Investing.com -- Oppenheimer cut its price target on Netflix Inc (NASDAQ:NFLX) to $1,040 from $1,065 due to dollar strength but sees an attractive setup ahead of fourth quarter results.
The firm expects upside in subscriber growth, supported by popular content like Squid Game season 2, NFL Christmas games, and key documentaries. Advertising growth and the 2025 content slate are seen as additional catalysts.
“Lower competition from Hollywood collapse should drive NFLX's 2% churn lower and significant content leverage,” analyst said.
Netflix's valuation, trading at 29 times 2026 earnings, poses a risk, with a potential 5% downside if shares re-test August lows. The brokerage also trimmed its 2025 revenue and earnings estimates by 4% and 6%, respectively, citing an 8.5% rise in the dollar index since September.

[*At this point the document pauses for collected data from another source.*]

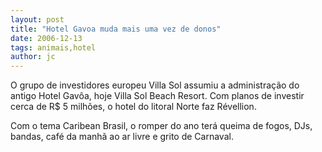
 ```yaml
---
layout: post
title: "Hotel Gavoa muda mais uma vez de donos"
date: 2006-12-13
tags: animais,hotel
author: jc
---
```

O grupo de investidores europeu Villa Sol assumiu a administra&ccedil;&atilde;o do antigo Hotel Gav&ocirc;a, hoje Villa Sol Beach Resort. Com planos de investir cerca de R$ 5 milh&otilde;es, o hotel do litoral Norte faz R&eacute;vellion.

Com o tema Caribean Brasil, o romper do ano ter&aacute; queima de fogos, DJs, bandas, caf&eacute; da manh&atilde; ao ar livre e grito de Carnaval.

Though for the long term Oppenheimer remains optimistic about reduced competition improving churn rates and supporting content leverage, with monetization gains from live events and advertising on the horizon.
The new price target reflects a valuation of 20 times projected 2030 earnings, discounted at 7%.
“We believe NFLX‘s initiatives such as password sharing rules, advertising, and optimizing subscriber plan choices will drive subscriber growth and average revenue per membership (ARM), therefore leading to higher revenue,” analyst added.